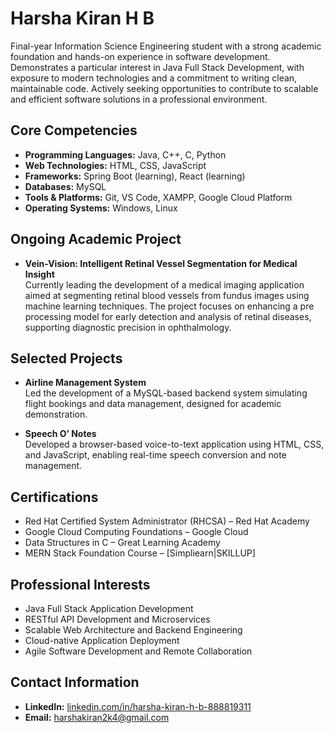 # Harsha Kiran H B

Final-year Information Science Engineering student with a strong academic foundation and hands-on experience in software development. Demonstrates a particular interest in Java Full Stack Development, with exposure to modern technologies and a commitment to writing clean, maintainable code. Actively seeking opportunities to contribute to scalable and efficient software solutions in a professional environment.

## Core Competencies

- **Programming Languages:** Java, C++, C, Python
- **Web Technologies:** HTML, CSS, JavaScript
- **Frameworks:** Spring Boot (learning), React (learning)
- **Databases:** MySQL
- **Tools & Platforms:** Git, VS Code, XAMPP, Google Cloud Platform
- **Operating Systems:** Windows, Linux

## Ongoing Academic Project

- **Vein-Vision: Intelligent Retinal Vessel Segmentation for Medical Insight**  
  Currently leading the development of a medical imaging application aimed at segmenting retinal blood vessels from fundus images using machine learning techniques. The project focuses on enhancing a pre processing model for early detection and analysis of retinal diseases, supporting diagnostic precision in ophthalmology.

## Selected Projects

- **Airline Management System**  
  Led the development of a MySQL-based backend system simulating flight bookings and data management, designed for academic demonstration.

- **Speech O’ Notes**  
  Developed a browser-based voice-to-text application using HTML, CSS, and JavaScript, enabling real-time speech conversion and note management.

## Certifications

- Red Hat Certified System Administrator (RHCSA) – Red Hat Academy  
- Google Cloud Computing Foundations – Google Cloud  
- Data Structures in C – Great Learning Academy  
- MERN Stack Foundation Course – [Simpliearn|SKILLUP]

## Professional Interests

- Java Full Stack Application Development  
- RESTful API Development and Microservices  
- Scalable Web Architecture and Backend Engineering  
- Cloud-native Application Deployment  
- Agile Software Development and Remote Collaboration

## Contact Information

- **LinkedIn:** [linkedin.com/in/harsha-kiran-h-b-888819311](https://www.linkedin.com/in/harsha-kiran-h-b-888819311)  
- **Email:** harshakiran2k4@gmail.com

=== What to do ===
Using the data above, extract exactly the lines from the one that holds "Developed a browser-based" to the one that holds "- Java Full Stack Application Development", both ends included, and no others.

=== Solution for this problem ===
  Developed a browser-based voice-to-text application using HTML, CSS, and JavaScript, enabling real-time speech conversion and note management.

## Certifications

- Red Hat Certified System Administrator (RHCSA) – Red Hat Academy  
- Google Cloud Computing Foundations – Google Cloud  
- Data Structures in C – Great Learning Academy  
- MERN Stack Foundation Course – [Simpliearn|SKILLUP]

## Professional Interests

- Java Full Stack Application Development  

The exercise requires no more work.